Let's start first by selecting all single-track with two-cluster events. From this we can plot the invariant mass. In the following we will work in the pion hypothesis (considering k2pi as our test case).

In [None]:
# Make the k2pi assumption
k2pi_mass_assignment = {"track1": constants.pion_charged_mass, "cluster1": constants.photon_mass, "cluster2": constants.photon_mass}
plot_invariant_mass_k2pi = partial(plot_invariant_mass, mass_assignment=k2pi_mass_assignment)

In [None]:
ndata, nmc = plot_invariant_mass_k2pi(data, {"k3pi": k3pi, "kmu2": kmu2, "k2pi": k2pi, "kmu3": kmu3, "ke3": ke3}, weights)
print(f"K2pi selection purity: {nmc['k2pi']/sum(nmc.values()):.2%}")

The Data/MC agreement does not look good. The reason is that we use an inconsistent mix of various pre-selections with various efficiencies depending on the sample. We did not even select events with 1 Track and 2 clusters, which means we have really included in the plot random events.

Furthermore as already mentioned, the pre-selections have a set of similar cuts, but not necessarily at the same values. We will therefore reconcile these cuts to a common value as described earlier. We define hereafter the list of cuts that can be applied to all (1-track & 2 cluster) selections.

In [None]:
# Select the correct topology
cond_1T2C = hlf.make_exists_cut(["track1", "cluster1", "cluster2"], [])

# Distance/position cuts
lkr_dtrack_cluster_cond = partial(hlf.make_lkr_distance_cut, 150, None)
lkr_dclusters_cond = hlf.make_lkr_distance_cut(200, None, "cluster1", "cluster2")
z_vertex_cond = hlf.make_z_vertex_cut(120000, 180000)
cda_cond = hlf.make_cda_cut(None, 25)
neutral_vtx_cond = hlf.make_charged_neutral_vertex_cut(None, 10000, "cluster1", "cluster2", constants.pion_neutral_mass)

# Energy/momentum cuts
cluster_energy_cond = partial(hlf.make_energy_cut, 2000, None)

# PID cuts
rich_e_cond = partial(hlf.make_rich_cut, constants.rich_hypothesis_map["e"])
rich_pi_cond = partial(hlf.make_rich_cut, constants.rich_hypothesis_map["pi"])
rich_mu_cond = partial(hlf.make_rich_cut, constants.rich_hypothesis_map["mu"])
lkr_e_cond = partial(hlf.make_eop_cut, 0.95, 1.05)
lkr_pi_cond = partial(hlf.make_eop_cut, None, 0.9)
lkr_mu_cond = partial(hlf.make_eop_cut, None, 0.2)
muv3_mu_cond = partial(hlf.make_muv3_cut, True, time_window=1.5)
muv3_not_mu_cond = partial(hlf.make_muv3_cut, False, time_window=2.5)

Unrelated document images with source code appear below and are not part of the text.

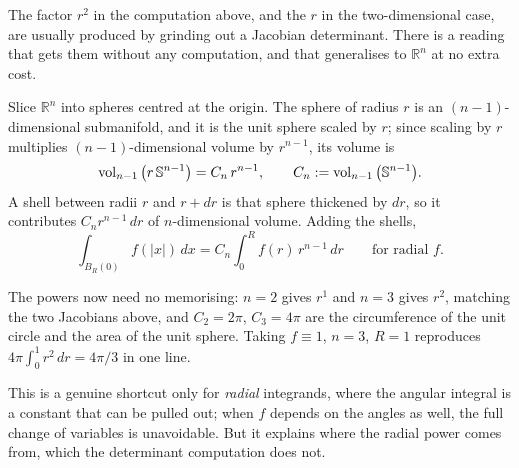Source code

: \begin{remark}
\label{rem:polar_as_shells}
The factor $r^2$ in the computation above, and the $r$ in the two-dimensional case, are usually
produced by grinding out a Jacobian determinant. There is a reading that gets them without any
computation, and that generalises to $\mathbb{R}^n$ at no extra cost.

Slice $\mathbb{R}^n$ into spheres centred at the origin. The sphere of radius $r$ is an
$(n-1)$-dimensional submanifold, and it is the unit sphere scaled by $r$; since scaling by $r$
multiplies $(n-1)$-dimensional volume by $r^{n-1}$, its volume is
\[\vol_{n-1}\big(r\,\mathbb{S}^{n-1}\big) = C_n\,r^{n-1},
  \qquad C_n := \vol_{n-1}\big(\mathbb{S}^{n-1}\big).\]
A shell between radii $r$ and $r+dr$ is that sphere thickened by $dr$, so it contributes
$C_n r^{n-1}\,dr$ of $n$-dimensional volume. Adding the shells,
\[\int_{B_R(0)} f(\lvert x\rvert)\,dx = C_n\int_0^R f(r)\,r^{n-1}\,dr
  \qquad\text{for radial } f.\]

The powers now need no memorising: $n=2$ gives $r^{1}$ and $n=3$ gives $r^{2}$, matching the two
Jacobians above, and $C_2 = 2\pi$, $C_3 = 4\pi$ are the circumference of the unit circle and the
area of the unit sphere. Taking $f \equiv 1$, $n=3$, $R=1$ reproduces
$4\pi\int_0^1 r^2\,dr = 4\pi/3$ in one line.

This is a genuine shortcut only for \emph{radial} integrands, where the angular integral is a
constant that can be pulled out; when $f$ depends on the angles as well, the full change of
variables is unavoidable. But it explains where the radial power comes from, which the
determinant computation does not.
\end{remark}

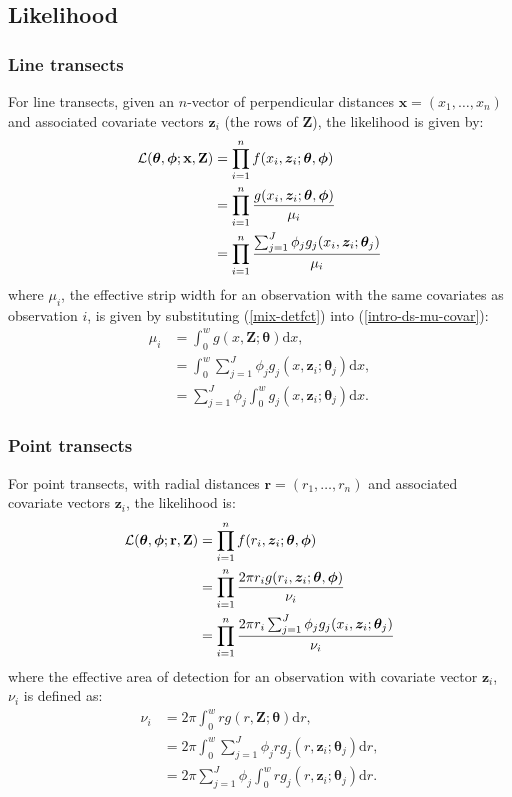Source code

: \subsection{Likelihood}

\subsubsection{Line transects}

For line transects, given an $n$-vector of perpendicular distances $\mathbf{x}=\left ( x_1,\ldots,x_n \right )$ and associated covariate vectors $\bm{z}_i$ (the rows of $\mathbf{Z}$), the likelihood is given by:
\begin{align}
\mathcal{L}(\bm{\theta},\bm{\phi}; \mathbf{x},\mathbf{Z}) &= \prod_{i=1}^n f(x_i,\bm{z}_i; \bm{\theta},\bm{\phi}) \notag \\
&= \prod_{i=1}^n \frac{g(x_i,\bm{z}_i; \bm{\theta},\bm{\phi})}{\mu_i} \notag \\
&= \prod_{i=1}^n \frac{\sum_{j=1}^J \phi_j g_j(x_i,\bm{z}_i; \bm{\theta}_j)}{\mu_i} \label{lt-lik}
\end{align}
where $\mu_i$, the effective strip width for an observation with the same covariates as observation $i$, is given by substituting (\ref{mix-detfct}) into (\ref{intro-ds-mu-covar}):
\begin{align*}
\mu_{i} &= \int_0^w  g(x,\bm{Z}; \bm{\theta}) \text{d}x,\\
& =  \int_0^w  \sum_{j=1}^J \phi_j g_j(x,\bm{z}_i; \bm{\theta}_j) \text{d}x,\\
& = \sum_{j=1}^J \phi_j \int_0^w  g_j(x,\bm{z}_i; \bm{\theta}_j) \text{d}x.
\end{align*}

\subsubsection{Point transects}

For point transects, with radial distances $\mathbf{r}=\left (r_1,\ldots,r_n \right )$ and associated covariate vectors $\bm{z}_i$, the likelihood is:
\begin{align}
\mathcal{L}(\bm{\theta},\bm{\phi}; \mathbf{r},\mathbf{Z}) &= \prod_{i=1}^n f(r_i,\bm{z}_i; \bm{\theta},\bm{\phi}) \notag \\
&= \prod_{i=1}^n \frac{2 \pi r_i g(r_i,\bm{z}_i; \bm{\theta},\bm{\phi})}{\nu_i} \notag \\
&= \prod_{i=1}^n \frac{2 \pi r_i \sum_{j=1}^J \phi_j g_j(x_i,\bm{z}_i; \bm{\theta}_j)}{\nu_i} \label{pt-lik}
\end{align}
where the effective area of detection for an observation with covariate vector $\mathbf{z}_i$, $\nu_i$ is defined as:
\begin{align*}
\nu_i &= 2\pi \int_0^w  r g(r,\bm{Z}; \bm{\theta}) \text{d}r,\\
& = 2\pi  \int_0^w  \sum_{j=1}^J \phi_j r g_j(r,\bm{z}_i; \bm{\theta}_j) \text{d}r,\\
& = 2\pi \sum_{j=1}^J \phi_j \int_0^w  r g_j(r,\bm{z}_i; \bm{\theta}_j) \text{d}r.
\end{align*}

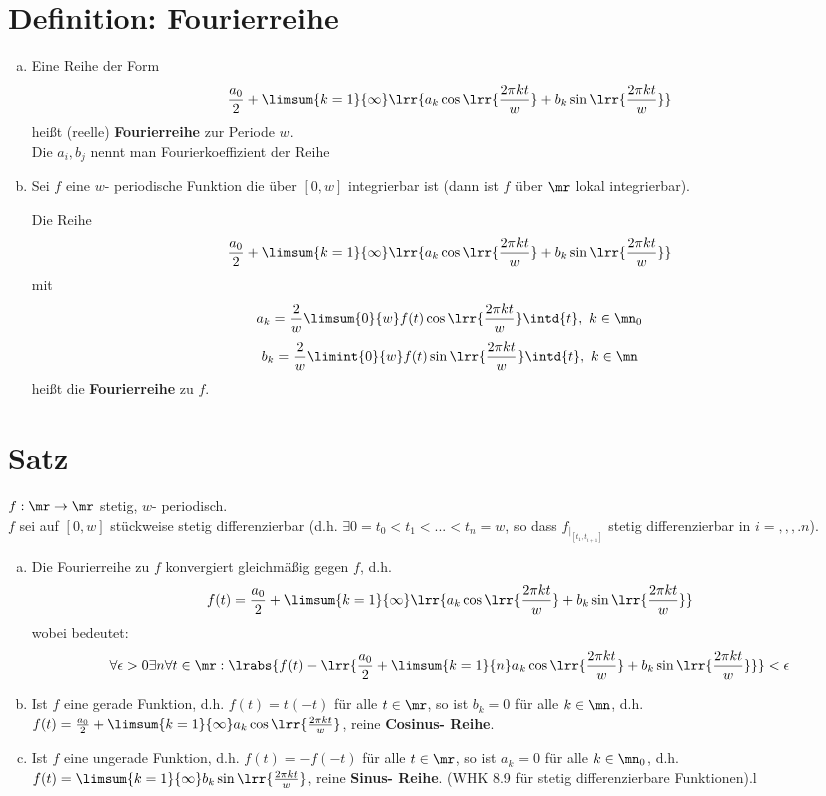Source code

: \section{Definition: Fourierreihe}
	\begin{enumerate}[a)]
	\item Eine Reihe der Form
	\[\dfrac{a_0}{2}+\limsum{k=1}{\infty}\lrr{a_k\cos\lrr{\frac{2\pi kt}{w}}+b_k\sin\lrr{\dfrac{2\pi kt}{w}}}\]
	heißt (reelle) \textbf{Fourierreihe} zur Periode $ w $.\\
	Die $ a_i,b_j $ nennt man Fourierkoeffizient der Reihe
	\item Sei $ f $ eine $ w $- periodische Funktion die über $ [0,w] $ integrierbar ist (dann ist $ f $ über $ \mr $ lokal integrierbar).
	
	Die Reihe
	\[\dfrac{a_0}{2}+\limsum{k=1}{\infty}\lrr{a_k\cos\lrr{\frac{2\pi kt}{w}}+b_k\sin\lrr{\dfrac{2\pi kt}{w}}}\]
	mit
	\[a_k=\frac{2}{w}\limsum{0}{w}f(t)\cos\lrr{\dfrac{2\pi kt}{w}}\intd{t},\ k\in\mn_0\]
	\[b_k=\frac{2}{w}\limint{0}{w}f(t)\sin\lrr{\dfrac{2\pi kt}{w}}\intd{t},\ k\in\mn\]
	heißt die \textbf{Fourierreihe} zu $ f $.
	\end{enumerate}
	
\section{Satz}
	$ f:\mr\rightarrow\mr $ stetig, $ w $- periodisch.\\
	$ f $ sei auf $[0,w]$ stückweise stetig differenzierbar (d.h. $\exists 0=t_0<t_1<...<t_n=w$, so dass $f_{|_{[t_1,t_{i+1}]}}$ stetig differenzierbar in $i=,,,.n$).
	\begin{enumerate}[a)]
	\item Die Fourierreihe zu $f$ konvergiert gleichmäßig gegen $f$, d.h.
	\[f(t)=\dfrac{a_0}{2}+\limsum{k=1}{\infty}\lrr{a_k\cos\lrr{\dfrac{2\pi kt}{w}}+b_k\sin\lrr{\dfrac{2\pi kt}{w}}}\]
	wobei  bedeutet: \[\forall\epsilon>0\exists n\forall t\in\mr: \lrabs{f(t)-\lrr{\dfrac{a_0}{2}+\limsum{k=1}{n}a_k\cos\lrr{\dfrac{2\pi kt}{w}}+b_k\sin\lrr{\dfrac{2\pi kt}{w}}}}<\epsilon\]
	\item Ist $f$ eine gerade Funktion, d.h. $f(t)=t(-t)$ für alle $t\in\mr$, so ist $b_k=0$ für alle $k\in\mn$, d.h. $f(t)=\frac{a_0}{2}+\limsum{k=1}{\infty}a_k\cos\lrr{\frac{2\pi kt}{w}}$, reine \textbf{Cosinus- Reihe}.
	\item Ist $f$ eine ungerade Funktion, d.h. $f(t)=-f(-t)$ für alle $t\in\mr$, so ist $a_k=0$ für alle $k\in\mn_0$, d.h. $f(t)=\limsum{k=1}{\infty}b_k\sin\lrr{\frac{2\pi kt}{w}}$, reine \textbf{Sinus- Reihe}. (WHK 8.9 für stetig differenzierbare Funktionen).l
	\end{enumerate}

Then we restart the plot selecting at least the correct topology

In [None]:
data_sel, mc_sel = select_all(data, {"k3pi": k3pi, "kmu2": kmu2, "k2pi": k2pi, "kmu3": kmu3, "ke3": ke3}, [cond_1T2C])
ndata, nmc = plot_invariant_mass_k2pi(data_sel, mc_sel, weights)
print(f"K2pi selection purity: {nmc['k2pi']/sum(nmc.values()):.2%}")

This is already better, but we still have issues. Let's apply the remaining cuts to align the selections.

In [None]:
data_sel, mc_sel = select_all(data_sel, mc_sel, 
                             [z_vertex_cond, lkr_dtrack_cluster_cond("track1", "cluster1"), lkr_dtrack_cluster_cond("track1", "cluster2"),
                              lkr_dclusters_cond, cluster_energy_cond("cluster1"), cluster_energy_cond("cluster2"), 
                              cda_cond, neutral_vtx_cond])
ndata, nmc = plot_invariant_mass_k2pi(data_sel, mc_sel, weights)
print(f"K2pi selection purity: {nmc['k2pi']/sum(nmc.values()):.2%}")

These cuts have not changed the picture much. We can confirm this by looking at the acceptance of each cut (i.e. which additional fraction of events the cut will let pass).

In [None]:
mc_sel["k2pi"].attrs["acceptances"]

We can see that indeed each cut has less than 1% effect. The reason however is clear: these cuts have already been applied in the pre-selection, we are just applying fine tuning here (like cutting at cda<25 instead of cda<30).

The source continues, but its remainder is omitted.